The beginnings of the art collection at the Huntington Museum of Art occurred with the substantial gift of Herbert Fitzpatrick, a prominent Huntington citizen who also donated the fifty acres of land upon which the Museum was built. His outstanding collection of paintings, prints, English silver and Islamic prayer rugs was soon augmented by other gifts of individual art collections, disparate in nature, but uniform in their high standards of quality. The Museum has continued to build upon the collecting blueprint that was established in its beginning stages, adding objects of comparable quality which enhance its ability to serve its audience.
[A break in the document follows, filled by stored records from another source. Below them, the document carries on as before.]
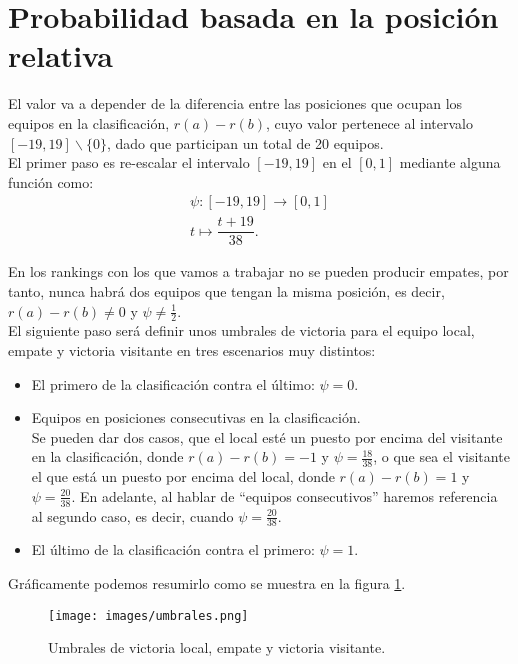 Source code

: \section{Probabilidad basada en la posición relativa}
El valor va a depender de la diferencia entre las posiciones que ocupan los equipos en la clasificación, $r(a)-r(b)$, cuyo valor pertenece al intervalo $[-19,19] \backslash \{0\}$, dado que participan un total de 20 equipos.\\

El primer paso es re-escalar el intervalo $[-19,19]$ en el $[0,1]$ mediante alguna función como:
\begin{eqnarray*}
	\psi: [-19,19] \longrightarrow [0,1] \\
	t \longmapsto \dfrac{t+19}{38}.
\end{eqnarray*}

En los rankings con los que vamos a trabajar no se pueden producir empates, por tanto, nunca habrá dos equipos que tengan la misma posición, es decir, $r(a)-r(b)\neq 0$ y $\psi \neq \frac{1}{2}$.\\

El siguiente paso será definir unos umbrales de victoria para el equipo local, empate y victoria visitante en tres escenarios muy distintos:
\begin{itemize}
	\item El primero de la clasificación contra el último: $\psi = 0$.
	\item Equipos en posiciones consecutivas en la clasificación. \\
	Se pueden dar dos casos, que el local esté un puesto por encima del visitante en la clasificación, donde $r(a)-r(b) = -1$ y $\psi = \frac{18}{38}$, o que sea el visitante el que está un puesto por encima del local, donde $r(a)-r(b)=1$ y $\psi = \frac{20}{38}$. En adelante, al hablar de ``equipos consecutivos'' haremos referencia al segundo caso, es decir, cuando $\psi=\frac{20}{38}$.
	\item El último de la clasificación contra el primero: $\psi = 1$.
\end{itemize}

Gráficamente podemos resumirlo como se muestra en la figura \ref{fig:umbrales}.

\begin{figure}[H]
		\centering
		\texttt{[image: images/umbrales.png]}
		\caption{Umbrales de victoria local, empate y victoria visitante.} \label{fig:umbrales}
\end{figure}

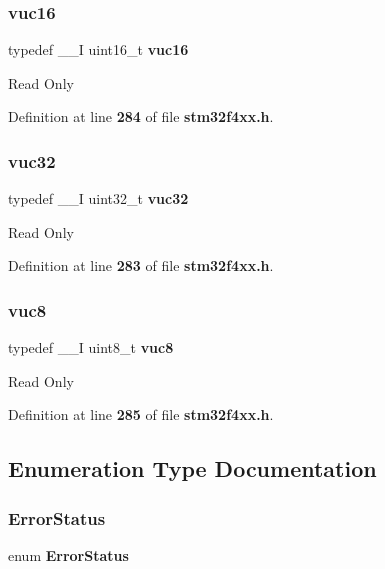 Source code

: \subsubsection{vuc16}
{\footnotesize\ttfamily typedef \+\_\+\+\_\+I uint16\+\_\+t \textbf{ vuc16}}

Read Only 

Definition at line \textbf{ 284} of file \textbf{ stm32f4xx.\+h}.

\mbox{\label{group__Exported__types_ga2e08e321a35a55e72c5b3a507e76371f}} 
\subsubsection{vuc32}
{\footnotesize\ttfamily typedef \+\_\+\+\_\+I uint32\+\_\+t \textbf{ vuc32}}

Read Only 

Definition at line \textbf{ 283} of file \textbf{ stm32f4xx.\+h}.

\mbox{\label{group__Exported__types_gab0ec90ac9b2c5864755998c8d37c264a}} 
\subsubsection{vuc8}
{\footnotesize\ttfamily typedef \+\_\+\+\_\+I uint8\+\_\+t \textbf{ vuc8}}

Read Only 

Definition at line \textbf{ 285} of file \textbf{ stm32f4xx.\+h}.



\subsection{Enumeration Type Documentation}
\mbox{\label{group__Exported__types_ga8333b96c67f83cba354b3407fcbb6ee8}} 
\subsubsection{Error\+Status}
{\footnotesize\ttfamily enum \textbf{ Error\+Status}}


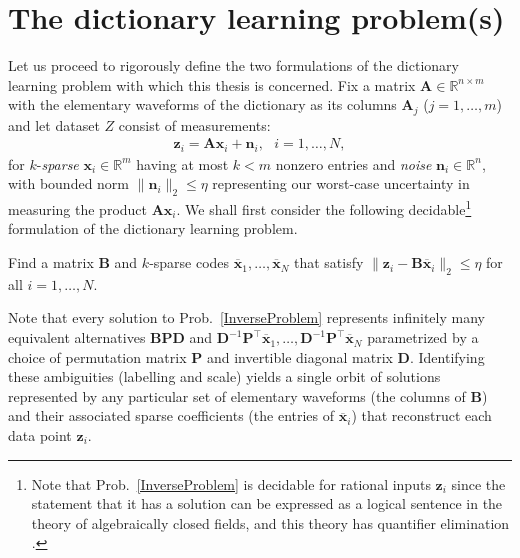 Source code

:\section{The dictionary learning problem(s)}

Let us proceed to rigorously define the two formulations of the dictionary learning problem with which this thesis is concerned. Fix a matrix $\mathbf{A} \in \mathbb R^{n \times m}$ with the elementary waveforms of the dictionary as its columns  $\mathbf{A}_j$ ($j = 1,\ldots,m$) and let dataset $Z$ consist of measurements:
\begin{align}\label{LinearModel}
\mathbf{z}_i = \mathbf{A}\mathbf{x}_i + \mathbf{n}_i,\ \ \  \text{$i=1,\ldots,N$},
\end{align}
for $k$-\emph{sparse} $\mathbf{x}_i \in \mathbb{R}^m$ having at most $k<m$ nonzero entries and \emph{noise} $\mathbf{n}_i \in \mathbb{R}^n$, with bounded norm $\| \mathbf{n}_i \|_2 \leq  \eta$ representing our worst-case uncertainty in measuring the product $\mathbf{A}\mathbf{x}_i$. We shall first consider the following decidable\footnote{Note that Prob.~\ref{InverseProblem} is decidable for rational inputs $\mathbf{z}_i$ \cite{chrishillar} since the statement that it has a solution can be expressed as a logical sentence in the theory of algebraically closed fields, and this theory has quantifier elimination \cite{basu2006algorithms}.} formulation of the dictionary learning problem.

\begin{problem}\label{InverseProblem}
Find a matrix $\mathbf{B}$ and $k$-sparse codes $\mathbf{\overline x}_1, \ldots, \mathbf{\overline x}_N$ that satisfy $\|\mathbf{z}_i - \mathbf{B}\mathbf{\overline x}_i\|_2 \leq \eta$ for all $i = 1,\ldots,N$.
\end{problem}

Note that every solution to Prob.~\ref{InverseProblem} represents infinitely many equivalent alternatives $\mathbf{BPD}$ and $\mathbf{D}^{-1}\mathbf{P}^{\top}\mathbf{\overline x}_1, \ldots, \mathbf{D}^{-1}\mathbf{P}^{\top}\mathbf{\overline x}_N$ parametrized by a choice of permutation matrix $\mathbf{P}$ and invertible diagonal matrix $\mathbf{D}$. 
Identifying these ambiguities (labelling and scale) yields a single orbit of solutions represented by any particular set of elementary waveforms (the columns of $\mathbf{B}$) and their associated sparse coefficients (the entries of $\mathbf{\overline x}_i$) that reconstruct each data point $\mathbf{z}_i$.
Only a small portion (about 10%) of the collection is on view at any given time. The Museum has permanent collection galleries and temporary galleries. Permanent collection galleries include The Herman Dean Firearms Gallery, The Touma Near Eastern Gallery, and the Glass Gallery, which features the Wilbur Myers Glass Collection. One thousand glass objects (out of 4,000 glass pieces in the collection) are on view in a visual storage format.
Individual objects may, at times, rotate in or out of these galleries. Certain works of art may not be on view at times, and certain galleries may be closed for reinstallation. Access to particular galleries or works of art can be determined by calling the Museum. We regret any inconvenience to visitors. We hope you enjoy your visit.